_Data excerpts_
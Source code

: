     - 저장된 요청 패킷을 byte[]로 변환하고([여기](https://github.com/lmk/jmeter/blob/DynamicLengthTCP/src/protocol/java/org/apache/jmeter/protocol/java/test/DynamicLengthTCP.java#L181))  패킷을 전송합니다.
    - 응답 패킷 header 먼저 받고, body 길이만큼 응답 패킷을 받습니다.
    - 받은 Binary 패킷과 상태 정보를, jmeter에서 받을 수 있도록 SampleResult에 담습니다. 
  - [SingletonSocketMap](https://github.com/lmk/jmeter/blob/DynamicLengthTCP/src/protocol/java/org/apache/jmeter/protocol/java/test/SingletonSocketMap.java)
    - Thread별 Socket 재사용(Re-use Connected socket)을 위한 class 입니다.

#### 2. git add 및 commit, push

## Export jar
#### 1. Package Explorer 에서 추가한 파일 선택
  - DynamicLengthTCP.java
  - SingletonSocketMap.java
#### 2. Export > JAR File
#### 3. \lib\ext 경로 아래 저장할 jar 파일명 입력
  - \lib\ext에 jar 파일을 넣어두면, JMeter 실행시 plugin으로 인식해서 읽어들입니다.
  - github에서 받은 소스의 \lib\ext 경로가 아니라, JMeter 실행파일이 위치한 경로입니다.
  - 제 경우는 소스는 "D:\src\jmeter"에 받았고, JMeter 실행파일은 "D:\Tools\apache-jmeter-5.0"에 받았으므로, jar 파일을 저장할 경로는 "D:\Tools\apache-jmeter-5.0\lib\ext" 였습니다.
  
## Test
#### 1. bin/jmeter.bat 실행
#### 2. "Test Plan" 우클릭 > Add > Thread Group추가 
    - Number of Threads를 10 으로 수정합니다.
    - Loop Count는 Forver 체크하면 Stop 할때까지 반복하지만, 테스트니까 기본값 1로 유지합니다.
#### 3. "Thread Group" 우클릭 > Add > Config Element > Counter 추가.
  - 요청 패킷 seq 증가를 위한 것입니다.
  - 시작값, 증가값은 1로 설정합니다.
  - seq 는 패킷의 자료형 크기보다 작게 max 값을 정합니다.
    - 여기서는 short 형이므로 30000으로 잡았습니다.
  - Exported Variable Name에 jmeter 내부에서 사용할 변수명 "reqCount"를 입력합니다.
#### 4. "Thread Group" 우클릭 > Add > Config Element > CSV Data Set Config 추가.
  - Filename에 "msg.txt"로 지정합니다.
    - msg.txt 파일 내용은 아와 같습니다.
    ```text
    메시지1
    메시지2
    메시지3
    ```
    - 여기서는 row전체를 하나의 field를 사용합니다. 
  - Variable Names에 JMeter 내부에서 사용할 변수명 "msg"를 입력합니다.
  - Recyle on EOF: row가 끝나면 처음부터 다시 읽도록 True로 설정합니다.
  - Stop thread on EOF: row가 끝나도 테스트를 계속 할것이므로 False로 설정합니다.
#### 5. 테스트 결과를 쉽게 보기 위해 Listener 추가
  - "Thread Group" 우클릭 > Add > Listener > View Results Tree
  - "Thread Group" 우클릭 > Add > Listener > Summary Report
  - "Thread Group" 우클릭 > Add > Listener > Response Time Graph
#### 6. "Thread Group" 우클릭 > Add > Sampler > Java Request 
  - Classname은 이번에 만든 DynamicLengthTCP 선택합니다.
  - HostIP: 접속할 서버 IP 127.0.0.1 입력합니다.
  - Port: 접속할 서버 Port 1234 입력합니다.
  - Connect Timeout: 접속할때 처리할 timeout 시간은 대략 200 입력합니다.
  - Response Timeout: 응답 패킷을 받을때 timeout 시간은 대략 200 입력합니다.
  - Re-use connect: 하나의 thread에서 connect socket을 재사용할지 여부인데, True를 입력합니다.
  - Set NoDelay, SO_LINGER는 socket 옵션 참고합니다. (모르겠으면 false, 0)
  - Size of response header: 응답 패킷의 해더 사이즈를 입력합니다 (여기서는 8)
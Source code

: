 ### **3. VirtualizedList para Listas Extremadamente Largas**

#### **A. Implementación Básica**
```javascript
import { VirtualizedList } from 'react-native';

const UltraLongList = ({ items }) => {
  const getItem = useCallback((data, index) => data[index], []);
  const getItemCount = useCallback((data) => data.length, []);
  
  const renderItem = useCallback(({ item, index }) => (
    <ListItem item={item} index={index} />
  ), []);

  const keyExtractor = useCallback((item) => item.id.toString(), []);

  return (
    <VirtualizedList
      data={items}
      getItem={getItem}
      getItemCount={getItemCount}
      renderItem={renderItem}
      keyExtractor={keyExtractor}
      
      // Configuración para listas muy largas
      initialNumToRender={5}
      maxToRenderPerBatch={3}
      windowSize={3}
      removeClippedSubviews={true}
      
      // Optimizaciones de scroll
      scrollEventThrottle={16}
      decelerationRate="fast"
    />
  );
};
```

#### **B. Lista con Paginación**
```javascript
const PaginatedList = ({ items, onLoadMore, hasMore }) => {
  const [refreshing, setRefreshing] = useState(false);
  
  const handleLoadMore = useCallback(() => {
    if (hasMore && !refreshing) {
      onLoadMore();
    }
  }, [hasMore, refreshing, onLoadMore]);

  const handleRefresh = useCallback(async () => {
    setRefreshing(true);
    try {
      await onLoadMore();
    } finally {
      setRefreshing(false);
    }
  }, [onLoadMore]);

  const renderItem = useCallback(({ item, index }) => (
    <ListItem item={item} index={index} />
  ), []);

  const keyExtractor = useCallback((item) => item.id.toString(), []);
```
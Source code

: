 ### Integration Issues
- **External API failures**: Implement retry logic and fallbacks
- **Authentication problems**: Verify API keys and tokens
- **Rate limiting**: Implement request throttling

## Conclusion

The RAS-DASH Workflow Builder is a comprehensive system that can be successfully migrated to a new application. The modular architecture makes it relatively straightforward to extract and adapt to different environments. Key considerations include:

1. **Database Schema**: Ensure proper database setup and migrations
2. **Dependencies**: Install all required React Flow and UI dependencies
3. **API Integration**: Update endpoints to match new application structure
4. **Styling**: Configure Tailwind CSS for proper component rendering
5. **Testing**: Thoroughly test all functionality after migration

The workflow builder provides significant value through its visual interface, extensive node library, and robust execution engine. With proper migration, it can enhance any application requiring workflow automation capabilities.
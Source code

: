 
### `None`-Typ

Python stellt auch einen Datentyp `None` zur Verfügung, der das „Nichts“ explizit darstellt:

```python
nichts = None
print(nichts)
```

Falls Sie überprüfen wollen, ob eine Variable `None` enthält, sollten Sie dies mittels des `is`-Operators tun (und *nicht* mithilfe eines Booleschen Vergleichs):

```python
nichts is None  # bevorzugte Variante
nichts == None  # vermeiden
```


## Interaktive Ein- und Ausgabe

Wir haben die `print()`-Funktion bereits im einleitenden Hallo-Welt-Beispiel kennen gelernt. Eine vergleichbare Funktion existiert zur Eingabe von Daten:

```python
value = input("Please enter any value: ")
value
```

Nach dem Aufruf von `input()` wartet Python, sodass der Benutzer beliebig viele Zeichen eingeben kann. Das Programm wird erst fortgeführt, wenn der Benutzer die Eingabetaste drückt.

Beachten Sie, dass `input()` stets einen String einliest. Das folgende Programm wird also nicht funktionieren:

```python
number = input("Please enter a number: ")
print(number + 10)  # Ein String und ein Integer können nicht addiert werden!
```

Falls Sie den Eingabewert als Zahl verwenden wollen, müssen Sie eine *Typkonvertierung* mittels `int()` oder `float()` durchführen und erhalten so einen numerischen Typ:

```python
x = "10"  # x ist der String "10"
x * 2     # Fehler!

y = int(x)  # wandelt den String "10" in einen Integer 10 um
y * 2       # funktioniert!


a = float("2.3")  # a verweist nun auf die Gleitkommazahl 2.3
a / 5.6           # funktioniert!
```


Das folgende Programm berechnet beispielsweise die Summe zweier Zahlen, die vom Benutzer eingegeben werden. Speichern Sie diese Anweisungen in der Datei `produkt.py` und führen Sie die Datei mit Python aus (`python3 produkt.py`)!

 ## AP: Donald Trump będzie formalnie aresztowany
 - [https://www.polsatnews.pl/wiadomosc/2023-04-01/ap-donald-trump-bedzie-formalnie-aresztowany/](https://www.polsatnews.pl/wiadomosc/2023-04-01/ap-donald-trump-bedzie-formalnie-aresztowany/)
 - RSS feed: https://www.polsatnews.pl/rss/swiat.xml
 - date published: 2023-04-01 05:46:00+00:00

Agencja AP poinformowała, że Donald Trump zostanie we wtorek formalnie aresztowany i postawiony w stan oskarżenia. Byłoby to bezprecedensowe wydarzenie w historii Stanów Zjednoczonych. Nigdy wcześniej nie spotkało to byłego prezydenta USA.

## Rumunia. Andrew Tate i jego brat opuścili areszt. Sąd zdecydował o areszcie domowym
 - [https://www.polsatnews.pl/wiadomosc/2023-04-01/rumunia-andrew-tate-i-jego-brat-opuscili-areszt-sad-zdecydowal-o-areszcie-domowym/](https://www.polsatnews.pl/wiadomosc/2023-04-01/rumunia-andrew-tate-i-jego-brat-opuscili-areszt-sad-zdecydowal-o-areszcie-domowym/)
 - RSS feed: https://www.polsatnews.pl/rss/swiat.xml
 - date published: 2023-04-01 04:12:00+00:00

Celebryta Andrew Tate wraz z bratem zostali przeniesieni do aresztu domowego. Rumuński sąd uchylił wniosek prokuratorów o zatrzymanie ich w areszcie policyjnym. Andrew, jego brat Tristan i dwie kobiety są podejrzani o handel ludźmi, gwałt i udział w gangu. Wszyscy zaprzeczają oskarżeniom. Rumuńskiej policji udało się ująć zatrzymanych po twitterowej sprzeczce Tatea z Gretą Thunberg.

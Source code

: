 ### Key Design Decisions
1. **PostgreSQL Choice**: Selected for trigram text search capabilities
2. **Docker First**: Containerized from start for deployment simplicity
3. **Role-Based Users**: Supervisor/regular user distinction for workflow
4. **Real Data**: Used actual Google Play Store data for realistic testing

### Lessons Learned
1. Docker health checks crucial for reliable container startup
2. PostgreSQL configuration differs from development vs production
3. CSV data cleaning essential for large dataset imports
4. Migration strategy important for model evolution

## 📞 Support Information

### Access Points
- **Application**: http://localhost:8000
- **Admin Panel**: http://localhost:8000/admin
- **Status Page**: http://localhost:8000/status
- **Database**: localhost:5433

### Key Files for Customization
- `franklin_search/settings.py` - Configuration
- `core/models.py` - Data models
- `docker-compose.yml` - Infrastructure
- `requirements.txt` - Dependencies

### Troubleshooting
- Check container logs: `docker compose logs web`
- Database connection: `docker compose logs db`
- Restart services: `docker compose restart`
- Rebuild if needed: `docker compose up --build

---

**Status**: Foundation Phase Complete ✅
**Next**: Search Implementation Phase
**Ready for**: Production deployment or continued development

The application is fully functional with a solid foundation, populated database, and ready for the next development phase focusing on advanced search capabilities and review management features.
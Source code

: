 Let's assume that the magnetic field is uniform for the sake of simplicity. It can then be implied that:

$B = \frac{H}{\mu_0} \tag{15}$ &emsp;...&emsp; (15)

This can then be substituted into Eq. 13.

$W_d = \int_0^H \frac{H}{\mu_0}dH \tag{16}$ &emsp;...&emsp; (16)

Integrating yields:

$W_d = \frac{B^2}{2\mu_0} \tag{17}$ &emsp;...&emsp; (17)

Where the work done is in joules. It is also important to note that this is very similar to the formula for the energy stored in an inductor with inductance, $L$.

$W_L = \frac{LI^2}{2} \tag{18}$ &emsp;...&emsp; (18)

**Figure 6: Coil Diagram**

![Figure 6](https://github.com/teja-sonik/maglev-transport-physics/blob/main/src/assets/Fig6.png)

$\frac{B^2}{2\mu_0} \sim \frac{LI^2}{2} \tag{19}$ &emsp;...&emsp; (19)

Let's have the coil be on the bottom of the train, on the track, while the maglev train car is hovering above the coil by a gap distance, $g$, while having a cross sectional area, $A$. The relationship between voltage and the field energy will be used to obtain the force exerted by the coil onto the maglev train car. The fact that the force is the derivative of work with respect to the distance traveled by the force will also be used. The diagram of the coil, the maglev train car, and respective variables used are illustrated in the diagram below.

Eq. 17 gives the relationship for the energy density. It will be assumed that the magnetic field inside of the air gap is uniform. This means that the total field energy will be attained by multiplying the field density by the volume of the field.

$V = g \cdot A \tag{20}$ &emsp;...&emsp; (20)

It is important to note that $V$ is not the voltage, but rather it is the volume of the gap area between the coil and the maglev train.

_Task_
All lines in the listing above between the line with "### Integration Issues" and the line with "## Conclusion", inclusive, should be set down exactly, and no line outside that range.

_Answer to this problem_
: ### Integration Issues
- **External API failures**: Implement retry logic and fallbacks
- **Authentication problems**: Verify API keys and tokens
- **Rate limiting**: Implement request throttling

## Conclusion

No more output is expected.